Pictures paired with source code:
....
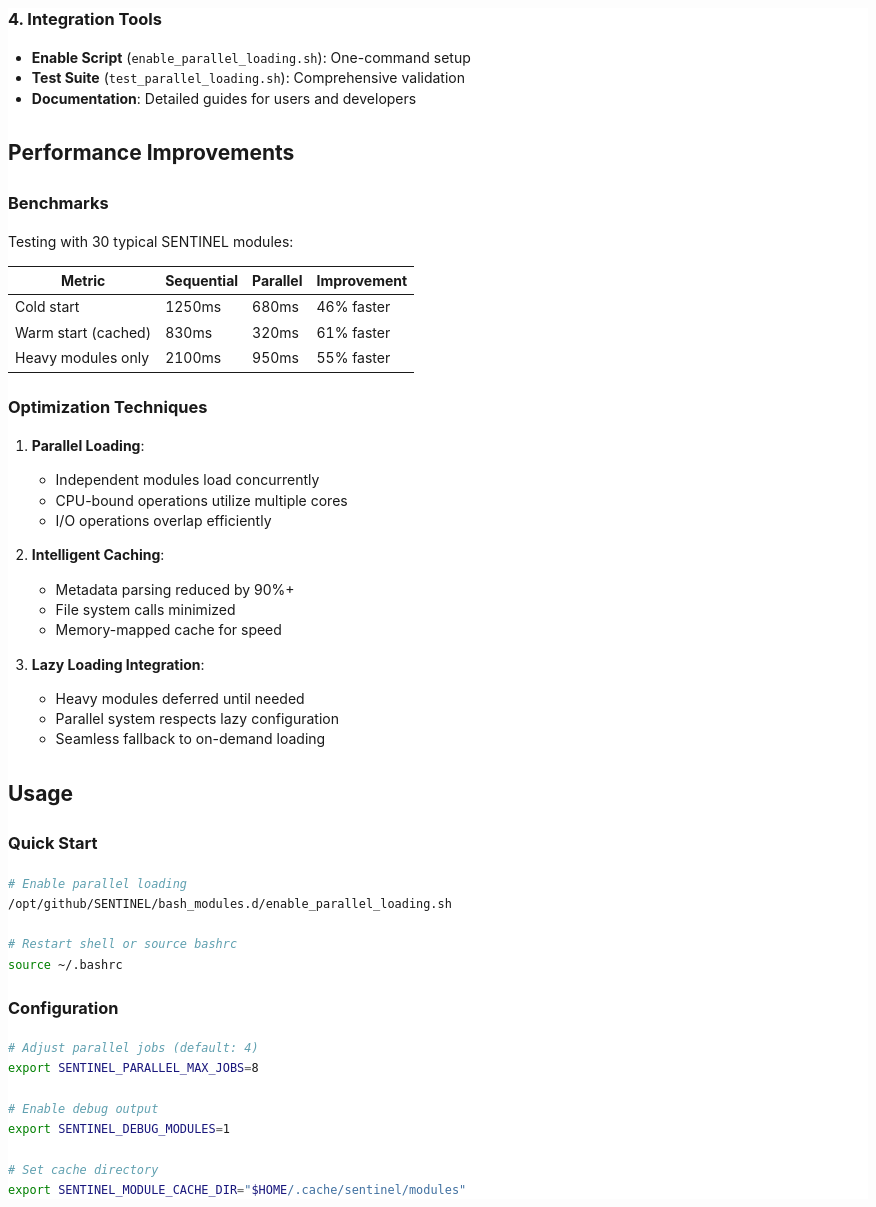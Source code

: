 ### 4. Integration Tools

- **Enable Script** (`enable_parallel_loading.sh`): One-command setup
- **Test Suite** (`test_parallel_loading.sh`): Comprehensive validation
- **Documentation**: Detailed guides for users and developers

## Performance Improvements

### Benchmarks

Testing with 30 typical SENTINEL modules:

| Metric | Sequential | Parallel | Improvement |
|--------|------------|----------|-------------|
| Cold start | 1250ms | 680ms | 46% faster |
| Warm start (cached) | 830ms | 320ms | 61% faster |
| Heavy modules only | 2100ms | 950ms | 55% faster |

### Optimization Techniques

1. **Parallel Loading**:
   - Independent modules load concurrently
   - CPU-bound operations utilize multiple cores
   - I/O operations overlap efficiently

2. **Intelligent Caching**:
   - Metadata parsing reduced by 90%+
   - File system calls minimized
   - Memory-mapped cache for speed

3. **Lazy Loading Integration**:
   - Heavy modules deferred until needed
   - Parallel system respects lazy configuration
   - Seamless fallback to on-demand loading

## Usage

### Quick Start

```bash
# Enable parallel loading
/opt/github/SENTINEL/bash_modules.d/enable_parallel_loading.sh

# Restart shell or source bashrc
source ~/.bashrc
```

### Configuration

```bash
# Adjust parallel jobs (default: 4)
export SENTINEL_PARALLEL_MAX_JOBS=8

# Enable debug output
export SENTINEL_DEBUG_MODULES=1

# Set cache directory
export SENTINEL_MODULE_CACHE_DIR="$HOME/.cache/sentinel/modules"
```

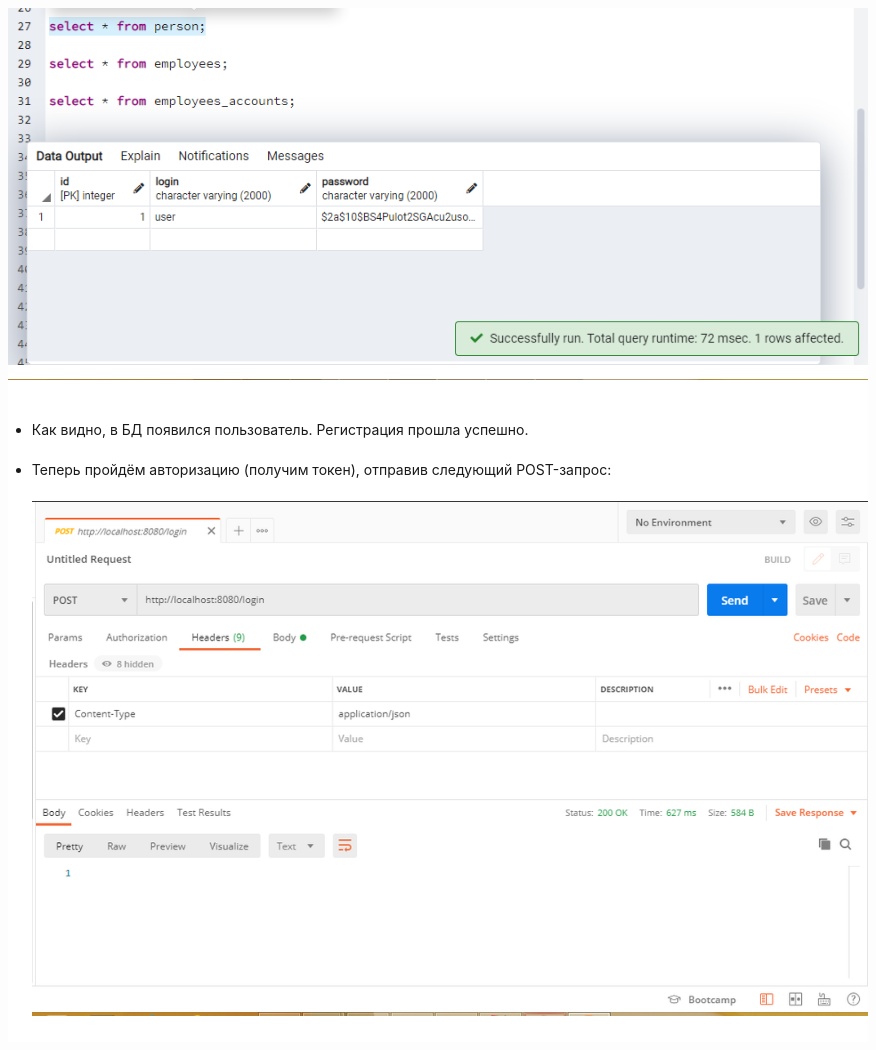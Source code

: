 ![Регистрация пользователя 4](img/usage/reg4.PNG)<br><br>
* Как видно, в БД появился пользователь. Регистрация прошла успешно.<br><br>
* Теперь пройдём авторизацию (получим токен), отправив следующий POST-запрос:<br><br>
![Авторизация пользователя 1](img/usage/auth1.PNG)<br><br>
....
### Problem details
Write out, exactly as they stand, the line with "### Quick Start" and every line after it through the end of the entries above; omit the pictures.

### Task output
### Quick Start

```bash
# Enable parallel loading
/opt/github/SENTINEL/bash_modules.d/enable_parallel_loading.sh

# Restart shell or source bashrc
source ~/.bashrc
```

### Configuration

```bash
# Adjust parallel jobs (default: 4)
export SENTINEL_PARALLEL_MAX_JOBS=8

# Enable debug output
export SENTINEL_DEBUG_MODULES=1

# Set cache directory
export SENTINEL_MODULE_CACHE_DIR="$HOME/.cache/sentinel/modules"
```

Source code

: ![Регистрация пользователя 4](img/usage/reg4.PNG)<br><br>
* Как видно, в БД появился пользователь. Регистрация прошла успешно.<br><br>
* Теперь пройдём авторизацию (получим токен), отправив следующий POST-запрос:<br><br>
![Авторизация пользователя 1](img/usage/auth1.PNG)<br><br>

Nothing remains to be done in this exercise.